Question #13a6a

As you know, the osmolarity of a solution tells you the number of moles of particles of solute, i.e. the number of osmoles, present for every `"1 L"` of solution.

So in order to find the osmolarity of this solution, you must determine exactly how many moles of particles of solute are present in the solution.

Now, sodium nitrate is a strong electrolyte, which implies that it dissociates completely when dissolved in water to produce sodium cations and nitrate anions.

`"NaNO"_ (3(aq)) -> "Na"_ ((aq))^(+) + "NO"_ (3(aq))^(-)`

Notice that every `1` mole of sodium nitrate that dissolves in water produces `2` moles of particles of solute.
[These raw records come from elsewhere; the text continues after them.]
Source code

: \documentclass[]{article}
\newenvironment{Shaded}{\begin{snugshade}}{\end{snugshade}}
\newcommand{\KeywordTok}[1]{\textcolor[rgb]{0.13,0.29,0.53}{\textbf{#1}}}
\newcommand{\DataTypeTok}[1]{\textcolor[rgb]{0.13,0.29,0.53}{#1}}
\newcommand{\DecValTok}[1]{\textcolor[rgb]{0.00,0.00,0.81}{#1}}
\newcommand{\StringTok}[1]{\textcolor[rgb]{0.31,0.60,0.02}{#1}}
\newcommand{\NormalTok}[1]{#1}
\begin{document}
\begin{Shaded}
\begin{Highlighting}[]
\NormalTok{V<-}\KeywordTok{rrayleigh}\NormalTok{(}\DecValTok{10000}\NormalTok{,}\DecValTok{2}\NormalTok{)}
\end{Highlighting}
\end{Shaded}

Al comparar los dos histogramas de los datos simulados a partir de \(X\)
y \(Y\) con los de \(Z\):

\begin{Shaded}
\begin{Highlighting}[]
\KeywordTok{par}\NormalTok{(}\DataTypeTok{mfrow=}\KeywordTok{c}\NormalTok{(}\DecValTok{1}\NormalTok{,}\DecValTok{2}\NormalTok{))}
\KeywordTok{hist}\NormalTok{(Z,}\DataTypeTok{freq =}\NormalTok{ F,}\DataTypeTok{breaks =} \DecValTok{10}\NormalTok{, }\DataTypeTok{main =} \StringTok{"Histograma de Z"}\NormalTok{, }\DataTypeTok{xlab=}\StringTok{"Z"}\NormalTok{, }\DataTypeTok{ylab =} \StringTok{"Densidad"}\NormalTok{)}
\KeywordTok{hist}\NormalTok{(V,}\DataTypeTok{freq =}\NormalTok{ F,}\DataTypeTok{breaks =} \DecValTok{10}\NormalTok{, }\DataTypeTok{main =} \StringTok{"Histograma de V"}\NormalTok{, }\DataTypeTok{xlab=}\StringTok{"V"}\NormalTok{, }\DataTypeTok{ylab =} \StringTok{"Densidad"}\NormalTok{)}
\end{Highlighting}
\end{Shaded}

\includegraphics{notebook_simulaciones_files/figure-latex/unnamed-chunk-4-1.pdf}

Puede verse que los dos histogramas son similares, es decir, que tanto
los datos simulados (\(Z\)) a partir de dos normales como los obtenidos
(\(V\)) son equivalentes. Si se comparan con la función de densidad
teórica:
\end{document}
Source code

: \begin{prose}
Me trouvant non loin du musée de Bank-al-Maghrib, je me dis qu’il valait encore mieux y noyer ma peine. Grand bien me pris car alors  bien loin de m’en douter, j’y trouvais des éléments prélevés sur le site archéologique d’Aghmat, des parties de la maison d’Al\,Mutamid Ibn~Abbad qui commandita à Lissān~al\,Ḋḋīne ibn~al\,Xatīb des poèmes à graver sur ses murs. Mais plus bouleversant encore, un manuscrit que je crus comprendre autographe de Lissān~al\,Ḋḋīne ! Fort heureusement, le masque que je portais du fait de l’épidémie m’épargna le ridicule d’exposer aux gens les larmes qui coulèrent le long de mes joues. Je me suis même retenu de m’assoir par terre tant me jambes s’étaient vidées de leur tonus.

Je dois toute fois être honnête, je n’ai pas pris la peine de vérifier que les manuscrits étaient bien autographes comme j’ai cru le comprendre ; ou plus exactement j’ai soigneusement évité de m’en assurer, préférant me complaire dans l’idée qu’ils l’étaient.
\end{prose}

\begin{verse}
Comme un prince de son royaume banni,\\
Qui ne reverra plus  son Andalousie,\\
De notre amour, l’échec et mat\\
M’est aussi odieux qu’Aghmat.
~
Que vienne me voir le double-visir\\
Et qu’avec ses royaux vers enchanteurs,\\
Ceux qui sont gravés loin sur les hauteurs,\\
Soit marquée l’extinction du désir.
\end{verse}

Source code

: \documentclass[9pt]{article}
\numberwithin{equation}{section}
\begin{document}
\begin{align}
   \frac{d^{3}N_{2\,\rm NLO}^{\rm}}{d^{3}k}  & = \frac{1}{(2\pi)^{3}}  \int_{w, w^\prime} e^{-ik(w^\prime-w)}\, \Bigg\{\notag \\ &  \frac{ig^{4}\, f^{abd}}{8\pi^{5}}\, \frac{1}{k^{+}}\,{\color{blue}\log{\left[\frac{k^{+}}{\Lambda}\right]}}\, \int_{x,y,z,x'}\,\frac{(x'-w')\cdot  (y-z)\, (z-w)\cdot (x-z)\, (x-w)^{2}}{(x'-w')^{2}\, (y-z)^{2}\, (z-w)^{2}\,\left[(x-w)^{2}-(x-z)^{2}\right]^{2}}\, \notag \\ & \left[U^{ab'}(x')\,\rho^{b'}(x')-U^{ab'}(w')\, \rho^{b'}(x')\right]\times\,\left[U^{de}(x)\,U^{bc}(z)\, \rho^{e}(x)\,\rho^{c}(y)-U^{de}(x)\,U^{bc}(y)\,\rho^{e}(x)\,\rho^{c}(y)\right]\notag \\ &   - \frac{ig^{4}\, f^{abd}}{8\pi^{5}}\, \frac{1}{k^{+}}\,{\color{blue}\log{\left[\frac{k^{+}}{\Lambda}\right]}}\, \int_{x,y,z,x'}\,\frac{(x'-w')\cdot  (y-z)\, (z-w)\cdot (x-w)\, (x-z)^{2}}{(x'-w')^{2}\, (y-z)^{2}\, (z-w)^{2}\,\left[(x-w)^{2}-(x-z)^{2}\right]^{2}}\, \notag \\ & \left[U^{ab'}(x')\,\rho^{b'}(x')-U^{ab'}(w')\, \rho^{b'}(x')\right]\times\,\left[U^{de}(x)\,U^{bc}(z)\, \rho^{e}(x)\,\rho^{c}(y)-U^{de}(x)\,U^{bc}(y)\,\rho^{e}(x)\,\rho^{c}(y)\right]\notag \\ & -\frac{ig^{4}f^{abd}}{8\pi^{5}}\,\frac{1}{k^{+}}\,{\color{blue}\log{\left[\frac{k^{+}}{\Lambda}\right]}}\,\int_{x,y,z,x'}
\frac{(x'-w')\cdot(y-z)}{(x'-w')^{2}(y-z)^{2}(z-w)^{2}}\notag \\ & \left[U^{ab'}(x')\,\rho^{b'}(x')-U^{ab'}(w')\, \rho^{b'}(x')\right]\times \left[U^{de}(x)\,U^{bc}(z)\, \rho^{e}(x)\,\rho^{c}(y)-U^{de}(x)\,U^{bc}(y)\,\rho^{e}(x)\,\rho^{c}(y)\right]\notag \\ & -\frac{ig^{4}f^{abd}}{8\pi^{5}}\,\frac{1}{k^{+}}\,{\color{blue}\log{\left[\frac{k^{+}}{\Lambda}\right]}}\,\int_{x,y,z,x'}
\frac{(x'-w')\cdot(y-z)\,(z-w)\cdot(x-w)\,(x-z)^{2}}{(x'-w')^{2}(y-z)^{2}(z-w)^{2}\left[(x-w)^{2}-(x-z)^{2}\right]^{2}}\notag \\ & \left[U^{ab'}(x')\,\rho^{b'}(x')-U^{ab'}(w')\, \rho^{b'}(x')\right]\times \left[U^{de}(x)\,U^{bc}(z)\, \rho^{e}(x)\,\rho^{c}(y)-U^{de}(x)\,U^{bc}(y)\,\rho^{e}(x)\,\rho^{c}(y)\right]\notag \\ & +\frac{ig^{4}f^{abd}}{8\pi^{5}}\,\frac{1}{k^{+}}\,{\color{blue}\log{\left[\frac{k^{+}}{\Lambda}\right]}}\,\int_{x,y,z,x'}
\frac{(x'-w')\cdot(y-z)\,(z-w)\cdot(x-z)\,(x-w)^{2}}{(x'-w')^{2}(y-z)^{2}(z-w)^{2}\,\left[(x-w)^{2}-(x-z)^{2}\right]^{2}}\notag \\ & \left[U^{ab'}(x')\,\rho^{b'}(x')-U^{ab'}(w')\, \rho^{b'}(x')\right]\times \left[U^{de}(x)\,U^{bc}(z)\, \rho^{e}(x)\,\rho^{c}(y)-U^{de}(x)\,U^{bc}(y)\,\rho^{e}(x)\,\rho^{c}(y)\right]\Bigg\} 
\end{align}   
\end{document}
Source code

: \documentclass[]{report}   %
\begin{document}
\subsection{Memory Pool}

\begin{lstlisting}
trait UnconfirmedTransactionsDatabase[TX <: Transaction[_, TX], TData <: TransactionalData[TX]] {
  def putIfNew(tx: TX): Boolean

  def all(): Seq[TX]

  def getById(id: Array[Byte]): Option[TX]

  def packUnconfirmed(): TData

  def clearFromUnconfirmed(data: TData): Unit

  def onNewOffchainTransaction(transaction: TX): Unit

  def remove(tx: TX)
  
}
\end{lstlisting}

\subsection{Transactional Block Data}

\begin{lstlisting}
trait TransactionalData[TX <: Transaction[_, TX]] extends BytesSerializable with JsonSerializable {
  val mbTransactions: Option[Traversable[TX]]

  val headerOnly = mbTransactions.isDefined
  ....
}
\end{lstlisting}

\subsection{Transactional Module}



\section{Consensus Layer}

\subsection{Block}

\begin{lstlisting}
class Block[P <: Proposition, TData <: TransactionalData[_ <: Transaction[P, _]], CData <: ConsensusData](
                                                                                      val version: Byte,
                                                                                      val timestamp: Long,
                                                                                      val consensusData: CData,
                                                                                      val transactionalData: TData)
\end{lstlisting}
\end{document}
`"1 mole Na"^(+) + "1 mole NO"_3^(-) = "2 moles ions"`

This means that `1` mole of sodium nitrate will be equivalent to `2` osmoles,

On the other hand, sucrose is a non-electrolyte, which implies that it does not dissociate when dissolved in water.

`"C"_ 12"H"_ 22"O"_ (11(s)) -> "C"_ 12 "H"_ 22 "O"_ (11(aq))`

Since every `1` mole of sucrose that dissolves in water produces `1` mole of particles of solute, you can say that `1` mole of sucrose is equivalent to `1` osmole.

The osmolarity of the two solutes will thus be

`0.2 color(white)(.)color(red)(cancel(color(black)("moles NaNO"_3)))/"L" * "2 Osmoles"/(1color(red)(cancel(color(black)("mole NaNO"_3)))) = "0.4 Osmol L"^(-1)`

and

`0.3 color(white)(.)color(red)(cancel(color(black)("moles sucrose")))/"L" * "1 Osmol"/(1color(red)(cancel(color(black)("mole sucrose")))) = "0.3 Osmol L"^(-1)`

Finally, to find the osmolarity of the solution, simply add the osmolarities of the two solutes.

`"osmolarity solution" = "0.4 Osmol L"^(-1) + "0.3 Osmol L"^(-1)`

`color(darkgreen)(ul(color(black)("osmolarity solution" = "0.7 Osmol L"^(-1))))`

The answer is rounded to one significant figure.